Die Dame in der Info macht mir schnell klar, dass ich etwas naiv war. Ich bin in der Ferienzeit unterwegs, es ist dazu Wochenenden-Beginn und Joachimsthal und umgebende Ortschaften liegen am beliebten Berlin-Usedom-Radweg. Das bedeutet a) Übernachtung sieht schon mal schlecht aus und b) mit Öffentlichen komme ich nur zu bestimmten Orten (nicht wie im Ballungsraum Rhein-Main wo man zu fast jeder Tageszeit zu fast jedem Kaff kommt). Daher entscheide ich mich, auch aufgrund der Wetterlage und um meinen grade erholten Füßen nicht direkt wieder lange Strecken zuzumuten, den noch frühen Tag zur Überbrückung einiger Kilometer via Bus und Bahn zu nutzen (samstags hätte ich da eh noch mehr Probleme gehabt).

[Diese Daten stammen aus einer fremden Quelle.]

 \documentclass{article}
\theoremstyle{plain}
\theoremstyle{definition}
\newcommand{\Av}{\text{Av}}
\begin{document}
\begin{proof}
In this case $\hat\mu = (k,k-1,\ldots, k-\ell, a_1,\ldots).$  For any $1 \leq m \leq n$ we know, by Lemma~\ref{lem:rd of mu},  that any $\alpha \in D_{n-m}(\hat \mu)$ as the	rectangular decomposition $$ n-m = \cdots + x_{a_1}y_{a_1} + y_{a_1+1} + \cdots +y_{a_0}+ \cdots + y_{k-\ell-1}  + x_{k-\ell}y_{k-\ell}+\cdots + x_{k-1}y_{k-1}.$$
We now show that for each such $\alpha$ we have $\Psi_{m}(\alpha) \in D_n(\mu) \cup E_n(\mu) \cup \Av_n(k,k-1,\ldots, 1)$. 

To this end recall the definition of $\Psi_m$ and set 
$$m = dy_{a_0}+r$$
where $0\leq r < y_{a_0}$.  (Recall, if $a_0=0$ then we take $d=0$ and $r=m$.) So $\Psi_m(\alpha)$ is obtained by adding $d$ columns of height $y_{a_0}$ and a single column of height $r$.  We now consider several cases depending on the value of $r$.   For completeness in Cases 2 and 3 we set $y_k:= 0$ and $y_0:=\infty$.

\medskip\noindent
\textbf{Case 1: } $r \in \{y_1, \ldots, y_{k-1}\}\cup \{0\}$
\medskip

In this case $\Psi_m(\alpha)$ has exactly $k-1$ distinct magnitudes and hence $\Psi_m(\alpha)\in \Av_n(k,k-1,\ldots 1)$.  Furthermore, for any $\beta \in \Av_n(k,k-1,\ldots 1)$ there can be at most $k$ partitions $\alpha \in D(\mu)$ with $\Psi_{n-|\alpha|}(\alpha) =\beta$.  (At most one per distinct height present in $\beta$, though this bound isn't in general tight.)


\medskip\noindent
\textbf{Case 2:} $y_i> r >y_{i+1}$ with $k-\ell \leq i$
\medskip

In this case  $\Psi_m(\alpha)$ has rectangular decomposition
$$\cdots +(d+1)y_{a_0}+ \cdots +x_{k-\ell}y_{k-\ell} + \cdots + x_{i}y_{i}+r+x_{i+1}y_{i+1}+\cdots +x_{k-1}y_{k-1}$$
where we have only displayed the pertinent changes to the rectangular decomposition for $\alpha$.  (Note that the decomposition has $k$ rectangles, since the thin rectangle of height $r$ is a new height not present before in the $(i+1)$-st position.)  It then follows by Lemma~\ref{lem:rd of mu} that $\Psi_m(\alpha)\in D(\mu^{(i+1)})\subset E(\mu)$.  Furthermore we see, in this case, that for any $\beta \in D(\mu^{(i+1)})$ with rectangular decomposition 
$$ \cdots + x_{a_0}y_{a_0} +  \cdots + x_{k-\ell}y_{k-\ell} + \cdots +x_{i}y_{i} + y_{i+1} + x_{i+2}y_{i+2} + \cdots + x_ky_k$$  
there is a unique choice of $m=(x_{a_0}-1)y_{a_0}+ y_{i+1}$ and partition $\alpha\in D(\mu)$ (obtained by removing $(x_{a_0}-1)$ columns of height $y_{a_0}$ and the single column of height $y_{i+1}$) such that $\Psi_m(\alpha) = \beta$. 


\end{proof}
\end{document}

In Warnitz am Oberuckersee gibt es nämlich einen Campingplatz. Einen sehr schönen und günstigen sogar. Die Zeit zwischen Ankommen und erneutem Einsatz des Regens reicht sogar locker aus, um alle Zelt-Utensilien getrennt trocknen und etwas sauber machen zu können. Wäsche ist auch gewaschen und das WLAN hier lässt auch zu, dass ich meine bereits geschriebenen Blogbeiträge hochladen kann. Gute Entscheidung also – auch wenn ich bei erneuter Kontrolle meiner Wanderkarte festtelle: Ich bin „zu weit“! Witzig! Von „die Strecke schaffe ich nicht komplett zu Fuß“ zu „ich brauch bis Lübbenow nur noch zwei, nicht drei Tage“ in einer Stunde Bus- und Bahnfahrt 😉

Erst ärger ich mich, dann freu ich mich. Der abends einsetzende Regen (von dem fiesen Gewitter allerdings keine Spur) hört nämlich auch samstags nur sporadisch auf. So kommt mir der Ruhetag gelegen, wenn auch seltsam vor. Aber zwei Übernachtungen draußen irgendwo (Zeltplätze gibt es keine mehr auf dem Weg), das muss bei der Wetterlage nicht sein, vor allem wenn man die Strecke im zwei statt drei Tagen bewältigen kann (glaube ich zumindest jetzt noch, haha).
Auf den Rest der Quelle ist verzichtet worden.